Computer-aided Software Engineering tools originated in 1982. This family of techniques has had little evolution outside the mainframe industry. The term CASE systems was very promising on the origins, but at the end it produced little results. During the 90's and early years of XXI century new concepts took traction: Business Process Management (BPM) tools, and Model Driven Architecture (MDA). BPM remains as a good mechanism to support certain business needs, while MDA disappeared with no practical results. At around the year 2000, the new term Model Driven Engineering (MDE) was coined.
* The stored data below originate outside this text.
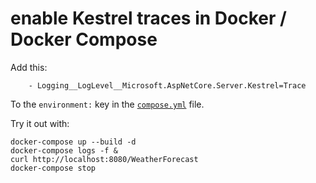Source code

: # enable Kestrel traces in Docker / Docker Compose

Add this:

        - Logging__LogLevel__Microsoft.AspNetCore.Server.Kestrel=Trace


To the `environment:` key in the [`compose.yml`](./compose.yaml) file.

Try it out with: 

    docker-compose up --build -d
    docker-compose logs -f &
    curl http://localhost:8080/WeatherForecast
    docker-compose stop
The foundational work has evolved mostly in the Academia, with few commercial solutions. The quest of MDE is the development of information systems (we will refer to them as business solutions from now on) in an automated way, using the description of the intended product as the only source of work for its automated generation. The theoretical work produced in relation to MDE is grounded in the canonical definition of the modeling spaces (Atkinson and Khüne, Model-Driven Development: A Metamodeling Foundation, (2003) IEEE SOFTWARE; Stahl, T., & Lter, M. (2006). Model-driven software development: Technology, engineering, management. Chichester, England: John Wiley). Very succinctly, they propose four spaces: objects, models, meta-models (such as UML), and meta-meta-models (such as MOF), related hierarchically with an instantiation operation, plus two additional transformations, one between spaces (Model to Model or M2M) and one to text (Model to Text or M2T). M2T transformations produce the final software product that is defined by the models. There have been two schools of thinking in relation with the idea of generation of business solutions. The most important one (referred to as Indirect Modeling) attempts to ‘automate programmers’, while the other (referred to as Direct Modeling) attempts to ‘execute the models’. Indirect Modeling attempts to generate source code in General Purpose Languages (GPL) such as JAVA and .NET, as if a programmer had developed the code. In summary, they attempt to create technologies that are able to read UML-like specifications and behave like programmers. Direct Modeling attempts to make the model an executable artifact by itself, as-is, without production of code nor intermediate transformations. Direct Modeling has large problems in terms of scalability of solution and its application to general problems.
The critical limitations of the current MDE standard model are: (1) the standard model does not provide a prescription or a technique for the transformation of models into executable business solutions; and (2) models do not support multilevel meta-modeling in a natural way, which is a standard feature of all large models and an imperative requirement for model reusability. When humans look at a complex reality, they tend to apply processes of abstraction at many levels, which creates mappings between the reality, our language and our mental patterns. Without this abstraction capability we are unable to lead with complex realities as we do. For this reason, the second limitation is of great importance.
These two theoretical limitations greatly restrict the development of large model-based infrastructures. The current state-of-the-art makes the erroneous assumption that every model can be transformed in a computable system, by unknown means, and that multilevel meta-models are not a critical feature in every large-scale deployment. The characteristics that should be required for a large implementation of a successful modeling tool are the following:
(1) Scalability: Target realities can be very large, so models have to support very large problems. For instance, in the domain of Enterprise Systems, models can be of the size of large organizations such as banks, insurance companies, manufacturing industries, and others. Thus, the models must be able to emulate every process and aspect of those companies.
(2) Persistence: Each model has to contain all the complexity of the target system in such a way that the evolution of the system is done through modifications in the model and transformations, and there is no relevant information outside of the model. This is equivalent as saying that the model persists through time.
(3) Composition: To make scalable and persistent properties manageable, the capability of decomposing large problems into small manageable ones is imperative. Later, these decomposed models are enacted as an executable solution that solves the problem as a whole.
(4) Automated deployment: If the model is persistent, the translation of the model to an executable form has to be automatic, in negligible time, without the need of any ad-hoc development, manual adjustments, and technical testing. Only functional testing related with the completeness and correctness of the model, including performance testing, should be required.